- [YOUR OBJECTIVE]:
Without any images, output the records below verbatim.

***** PROVIDED MATERIAL

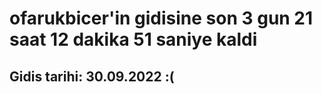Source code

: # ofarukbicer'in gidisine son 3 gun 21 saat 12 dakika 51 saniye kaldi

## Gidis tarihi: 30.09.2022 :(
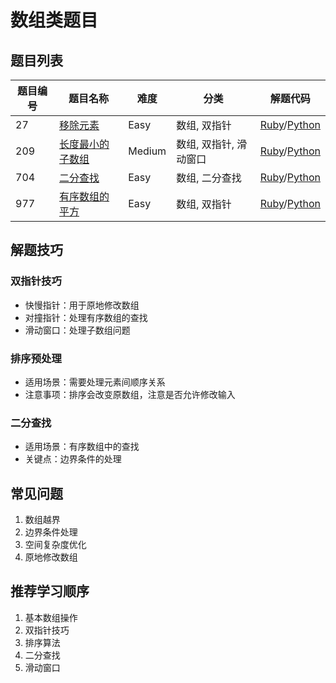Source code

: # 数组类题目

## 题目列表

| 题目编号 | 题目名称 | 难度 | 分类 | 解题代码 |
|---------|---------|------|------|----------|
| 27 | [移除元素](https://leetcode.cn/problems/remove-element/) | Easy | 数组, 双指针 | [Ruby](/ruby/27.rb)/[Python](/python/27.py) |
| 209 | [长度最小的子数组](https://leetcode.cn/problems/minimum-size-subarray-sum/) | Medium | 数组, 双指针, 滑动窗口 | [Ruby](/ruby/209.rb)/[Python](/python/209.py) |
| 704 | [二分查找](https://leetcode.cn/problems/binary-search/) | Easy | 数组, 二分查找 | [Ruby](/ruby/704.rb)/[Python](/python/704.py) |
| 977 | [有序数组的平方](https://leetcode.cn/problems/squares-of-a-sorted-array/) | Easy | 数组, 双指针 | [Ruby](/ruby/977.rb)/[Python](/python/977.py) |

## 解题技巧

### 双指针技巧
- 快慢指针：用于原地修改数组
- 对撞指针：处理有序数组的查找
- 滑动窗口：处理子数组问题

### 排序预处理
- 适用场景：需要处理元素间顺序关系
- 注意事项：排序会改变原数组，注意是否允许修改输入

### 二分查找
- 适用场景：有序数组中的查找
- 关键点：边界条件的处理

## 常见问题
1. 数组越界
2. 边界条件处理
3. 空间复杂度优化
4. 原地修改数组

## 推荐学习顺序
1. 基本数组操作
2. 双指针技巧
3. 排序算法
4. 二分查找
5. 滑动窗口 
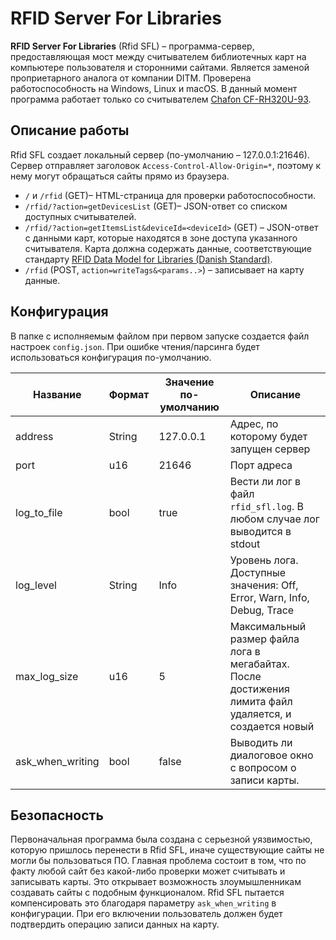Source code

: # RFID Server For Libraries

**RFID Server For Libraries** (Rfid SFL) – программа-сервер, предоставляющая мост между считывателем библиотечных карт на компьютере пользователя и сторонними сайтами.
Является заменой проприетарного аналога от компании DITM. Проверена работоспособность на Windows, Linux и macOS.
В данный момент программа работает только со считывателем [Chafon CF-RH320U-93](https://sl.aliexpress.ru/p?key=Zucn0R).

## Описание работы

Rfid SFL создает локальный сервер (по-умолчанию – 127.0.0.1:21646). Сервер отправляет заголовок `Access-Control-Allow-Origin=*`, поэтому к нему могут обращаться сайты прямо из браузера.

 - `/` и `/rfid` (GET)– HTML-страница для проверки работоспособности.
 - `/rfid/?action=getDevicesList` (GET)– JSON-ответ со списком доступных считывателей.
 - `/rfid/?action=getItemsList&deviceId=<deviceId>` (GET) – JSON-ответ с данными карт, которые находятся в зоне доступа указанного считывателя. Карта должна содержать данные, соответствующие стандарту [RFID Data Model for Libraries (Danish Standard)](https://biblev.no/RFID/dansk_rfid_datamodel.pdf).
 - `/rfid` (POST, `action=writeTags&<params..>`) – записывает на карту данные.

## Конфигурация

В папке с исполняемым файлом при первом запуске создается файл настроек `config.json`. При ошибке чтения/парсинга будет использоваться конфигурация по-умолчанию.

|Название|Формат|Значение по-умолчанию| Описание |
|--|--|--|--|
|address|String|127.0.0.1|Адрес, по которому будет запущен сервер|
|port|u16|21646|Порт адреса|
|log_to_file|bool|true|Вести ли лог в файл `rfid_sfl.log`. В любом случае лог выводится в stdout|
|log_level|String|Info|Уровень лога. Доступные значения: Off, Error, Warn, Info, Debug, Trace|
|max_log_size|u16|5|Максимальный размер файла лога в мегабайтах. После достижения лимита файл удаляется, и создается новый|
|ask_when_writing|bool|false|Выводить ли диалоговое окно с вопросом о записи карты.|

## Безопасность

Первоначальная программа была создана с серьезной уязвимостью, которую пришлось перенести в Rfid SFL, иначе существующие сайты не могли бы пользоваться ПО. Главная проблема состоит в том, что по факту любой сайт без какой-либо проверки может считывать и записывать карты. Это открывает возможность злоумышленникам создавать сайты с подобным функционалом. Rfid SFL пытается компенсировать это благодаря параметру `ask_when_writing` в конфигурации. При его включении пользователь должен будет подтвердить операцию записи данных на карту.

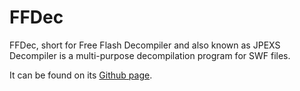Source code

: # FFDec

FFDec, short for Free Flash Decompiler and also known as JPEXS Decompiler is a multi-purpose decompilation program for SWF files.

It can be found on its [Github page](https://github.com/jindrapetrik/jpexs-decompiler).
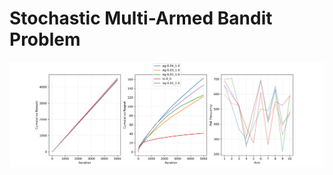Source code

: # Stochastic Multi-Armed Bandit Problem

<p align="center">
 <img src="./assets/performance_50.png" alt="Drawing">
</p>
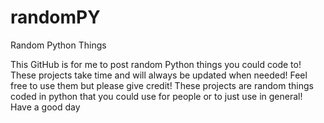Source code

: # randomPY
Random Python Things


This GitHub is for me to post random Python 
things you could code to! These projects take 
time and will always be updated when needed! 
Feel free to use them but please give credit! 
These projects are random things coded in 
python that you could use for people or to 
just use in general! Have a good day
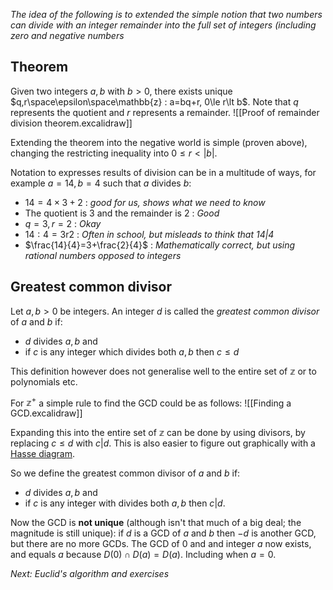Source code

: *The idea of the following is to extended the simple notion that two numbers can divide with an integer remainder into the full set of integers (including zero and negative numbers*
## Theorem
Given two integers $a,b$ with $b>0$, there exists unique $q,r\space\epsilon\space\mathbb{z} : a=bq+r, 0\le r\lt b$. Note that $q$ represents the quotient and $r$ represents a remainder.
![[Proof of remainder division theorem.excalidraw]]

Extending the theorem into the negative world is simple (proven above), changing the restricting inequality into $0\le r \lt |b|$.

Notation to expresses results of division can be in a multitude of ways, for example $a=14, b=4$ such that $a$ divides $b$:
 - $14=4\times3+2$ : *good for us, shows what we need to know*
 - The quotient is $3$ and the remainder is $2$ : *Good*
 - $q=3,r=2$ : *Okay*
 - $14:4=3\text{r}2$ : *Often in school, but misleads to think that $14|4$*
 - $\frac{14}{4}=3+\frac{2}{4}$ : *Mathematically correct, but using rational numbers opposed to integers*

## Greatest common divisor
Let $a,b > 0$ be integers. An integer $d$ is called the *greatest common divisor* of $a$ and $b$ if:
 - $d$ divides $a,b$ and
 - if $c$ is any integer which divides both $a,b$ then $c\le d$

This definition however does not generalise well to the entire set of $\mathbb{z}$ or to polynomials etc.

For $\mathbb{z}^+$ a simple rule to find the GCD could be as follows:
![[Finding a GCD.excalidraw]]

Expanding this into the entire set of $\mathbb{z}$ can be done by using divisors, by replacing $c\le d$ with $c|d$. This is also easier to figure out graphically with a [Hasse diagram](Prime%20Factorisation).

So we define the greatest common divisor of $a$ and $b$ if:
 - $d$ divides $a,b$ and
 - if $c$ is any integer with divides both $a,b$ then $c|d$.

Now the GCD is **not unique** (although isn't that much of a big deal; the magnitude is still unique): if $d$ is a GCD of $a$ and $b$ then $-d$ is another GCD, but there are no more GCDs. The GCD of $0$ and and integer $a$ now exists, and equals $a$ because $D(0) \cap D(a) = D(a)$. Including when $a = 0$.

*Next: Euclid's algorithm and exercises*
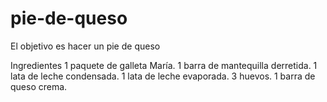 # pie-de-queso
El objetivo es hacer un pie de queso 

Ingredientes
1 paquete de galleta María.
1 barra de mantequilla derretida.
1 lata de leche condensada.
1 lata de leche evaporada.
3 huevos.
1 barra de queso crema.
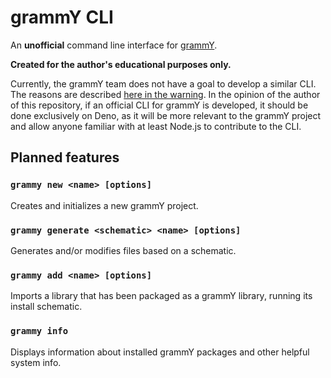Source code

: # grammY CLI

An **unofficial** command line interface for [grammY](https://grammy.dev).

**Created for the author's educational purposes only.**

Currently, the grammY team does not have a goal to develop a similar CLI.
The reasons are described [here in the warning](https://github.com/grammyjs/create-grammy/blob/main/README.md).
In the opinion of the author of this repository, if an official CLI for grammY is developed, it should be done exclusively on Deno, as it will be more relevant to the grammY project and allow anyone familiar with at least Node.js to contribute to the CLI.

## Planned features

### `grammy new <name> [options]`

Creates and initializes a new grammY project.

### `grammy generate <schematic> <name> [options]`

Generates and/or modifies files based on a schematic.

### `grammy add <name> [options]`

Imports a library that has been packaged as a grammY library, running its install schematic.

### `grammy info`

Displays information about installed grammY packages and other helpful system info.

**********

- [SOLUTION]:
Source code

: # ofarukbicer'in gidisine son 3 gun 21 saat 12 dakika 51 saniye kaldi

## Gidis tarihi: 30.09.2022 :(
Source code

: # 数组类题目

## 题目列表

| 题目编号 | 题目名称 | 难度 | 分类 | 解题代码 |
|---------|---------|------|------|----------|
| 27 | [移除元素](https://leetcode.cn/problems/remove-element/) | Easy | 数组, 双指针 | [Ruby](/ruby/27.rb)/[Python](/python/27.py) |
| 209 | [长度最小的子数组](https://leetcode.cn/problems/minimum-size-subarray-sum/) | Medium | 数组, 双指针, 滑动窗口 | [Ruby](/ruby/209.rb)/[Python](/python/209.py) |
| 704 | [二分查找](https://leetcode.cn/problems/binary-search/) | Easy | 数组, 二分查找 | [Ruby](/ruby/704.rb)/[Python](/python/704.py) |
| 977 | [有序数组的平方](https://leetcode.cn/problems/squares-of-a-sorted-array/) | Easy | 数组, 双指针 | [Ruby](/ruby/977.rb)/[Python](/python/977.py) |

## 解题技巧

### 双指针技巧
- 快慢指针：用于原地修改数组
- 对撞指针：处理有序数组的查找
- 滑动窗口：处理子数组问题

### 排序预处理
- 适用场景：需要处理元素间顺序关系
- 注意事项：排序会改变原数组，注意是否允许修改输入

### 二分查找
- 适用场景：有序数组中的查找
- 关键点：边界条件的处理

## 常见问题
1. 数组越界
2. 边界条件处理
3. 空间复杂度优化
4. 原地修改数组

## 推荐学习顺序
1. 基本数组操作
2. 双指针技巧
3. 排序算法
4. 二分查找
5. 滑动窗口 
Source code

: # RFID Server For Libraries

**RFID Server For Libraries** (Rfid SFL) – программа-сервер, предоставляющая мост между считывателем библиотечных карт на компьютере пользователя и сторонними сайтами.
Является заменой проприетарного аналога от компании DITM. Проверена работоспособность на Windows, Linux и macOS.
В данный момент программа работает только со считывателем [Chafon CF-RH320U-93](https://sl.aliexpress.ru/p?key=Zucn0R).

## Описание работы

Rfid SFL создает локальный сервер (по-умолчанию – 127.0.0.1:21646). Сервер отправляет заголовок `Access-Control-Allow-Origin=*`, поэтому к нему могут обращаться сайты прямо из браузера.

 - `/` и `/rfid` (GET)– HTML-страница для проверки работоспособности.
 - `/rfid/?action=getDevicesList` (GET)– JSON-ответ со списком доступных считывателей.
 - `/rfid/?action=getItemsList&deviceId=<deviceId>` (GET) – JSON-ответ с данными карт, которые находятся в зоне доступа указанного считывателя. Карта должна содержать данные, соответствующие стандарту [RFID Data Model for Libraries (Danish Standard)](https://biblev.no/RFID/dansk_rfid_datamodel.pdf).
 - `/rfid` (POST, `action=writeTags&<params..>`) – записывает на карту данные.

## Конфигурация

В папке с исполняемым файлом при первом запуске создается файл настроек `config.json`. При ошибке чтения/парсинга будет использоваться конфигурация по-умолчанию.

|Название|Формат|Значение по-умолчанию| Описание |
|--|--|--|--|
|address|String|127.0.0.1|Адрес, по которому будет запущен сервер|
|port|u16|21646|Порт адреса|
|log_to_file|bool|true|Вести ли лог в файл `rfid_sfl.log`. В любом случае лог выводится в stdout|
|log_level|String|Info|Уровень лога. Доступные значения: Off, Error, Warn, Info, Debug, Trace|
|max_log_size|u16|5|Максимальный размер файла лога в мегабайтах. После достижения лимита файл удаляется, и создается новый|
|ask_when_writing|bool|false|Выводить ли диалоговое окно с вопросом о записи карты.|

## Безопасность

Первоначальная программа была создана с серьезной уязвимостью, которую пришлось перенести в Rfid SFL, иначе существующие сайты не могли бы пользоваться ПО. Главная проблема состоит в том, что по факту любой сайт без какой-либо проверки может считывать и записывать карты. Это открывает возможность злоумышленникам создавать сайты с подобным функционалом. Rfid SFL пытается компенсировать это благодаря параметру `ask_when_writing` в конфигурации. При его включении пользователь должен будет подтвердить операцию записи данных на карту.

Source code

: # FFDec

FFDec, short for Free Flash Decompiler and also known as JPEXS Decompiler is a multi-purpose decompilation program for SWF files.

It can be found on its [Github page](https://github.com/jindrapetrik/jpexs-decompiler).
Source code

: # Stochastic Multi-Armed Bandit Problem

<p align="center">
 <img src="./assets/performance_50.png" alt="Drawing">
</p>
Source code

: # randomPY
Random Python Things


This GitHub is for me to post random Python 
things you could code to! These projects take 
time and will always be updated when needed! 
Feel free to use them but please give credit! 
These projects are random things coded in 
python that you could use for people or to 
just use in general! Have a good day
Source code

: *The idea of the following is to extended the simple notion that two numbers can divide with an integer remainder into the full set of integers (including zero and negative numbers*
## Theorem
Given two integers $a,b$ with $b>0$, there exists unique $q,r\space\epsilon\space\mathbb{z} : a=bq+r, 0\le r\lt b$. Note that $q$ represents the quotient and $r$ represents a remainder.
![[Proof of remainder division theorem.excalidraw]]

Extending the theorem into the negative world is simple (proven above), changing the restricting inequality into $0\le r \lt |b|$.

Notation to expresses results of division can be in a multitude of ways, for example $a=14, b=4$ such that $a$ divides $b$:
 - $14=4\times3+2$ : *good for us, shows what we need to know*
 - The quotient is $3$ and the remainder is $2$ : *Good*
 - $q=3,r=2$ : *Okay*
 - $14:4=3\text{r}2$ : *Often in school, but misleads to think that $14|4$*
 - $\frac{14}{4}=3+\frac{2}{4}$ : *Mathematically correct, but using rational numbers opposed to integers*

## Greatest common divisor
Let $a,b > 0$ be integers. An integer $d$ is called the *greatest common divisor* of $a$ and $b$ if:
 - $d$ divides $a,b$ and
 - if $c$ is any integer which divides both $a,b$ then $c\le d$

This definition however does not generalise well to the entire set of $\mathbb{z}$ or to polynomials etc.

For $\mathbb{z}^+$ a simple rule to find the GCD could be as follows:
![[Finding a GCD.excalidraw]]

Expanding this into the entire set of $\mathbb{z}$ can be done by using divisors, by replacing $c\le d$ with $c|d$. This is also easier to figure out graphically with a [Hasse diagram](Prime%20Factorisation).

So we define the greatest common divisor of $a$ and $b$ if:
 - $d$ divides $a,b$ and
 - if $c$ is any integer with divides both $a,b$ then $c|d$.

Now the GCD is **not unique** (although isn't that much of a big deal; the magnitude is still unique): if $d$ is a GCD of $a$ and $b$ then $-d$ is another GCD, but there are no more GCDs. The GCD of $0$ and and integer $a$ now exists, and equals $a$ because $D(0) \cap D(a) = D(a)$. Including when $a = 0$.

*Next: Euclid's algorithm and exercises*
 # pie-de-queso
El objetivo es hacer un pie de queso 

Ingredientes
1 paquete de galleta María.
1 barra de mantequilla derretida.
1 lata de leche condensada.
1 lata de leche evaporada.
3 huevos.
1 barra de queso crema.
Source code

: # grammY CLI

An **unofficial** command line interface for [grammY](https://grammy.dev).

**Created for the author's educational purposes only.**

Currently, the grammY team does not have a goal to develop a similar CLI.
The reasons are described [here in the warning](https://github.com/grammyjs/create-grammy/blob/main/README.md).
In the opinion of the author of this repository, if an official CLI for grammY is developed, it should be done exclusively on Deno, as it will be more relevant to the grammY project and allow anyone familiar with at least Node.js to contribute to the CLI.

## Planned features

### `grammy new <name> [options]`

Creates and initializes a new grammY project.

### `grammy generate <schematic> <name> [options]`

Generates and/or modifies files based on a schematic.

### `grammy add <name> [options]`

Imports a library that has been packaged as a grammY library, running its install schematic.

### `grammy info`

Displays information about installed grammY packages and other helpful system info.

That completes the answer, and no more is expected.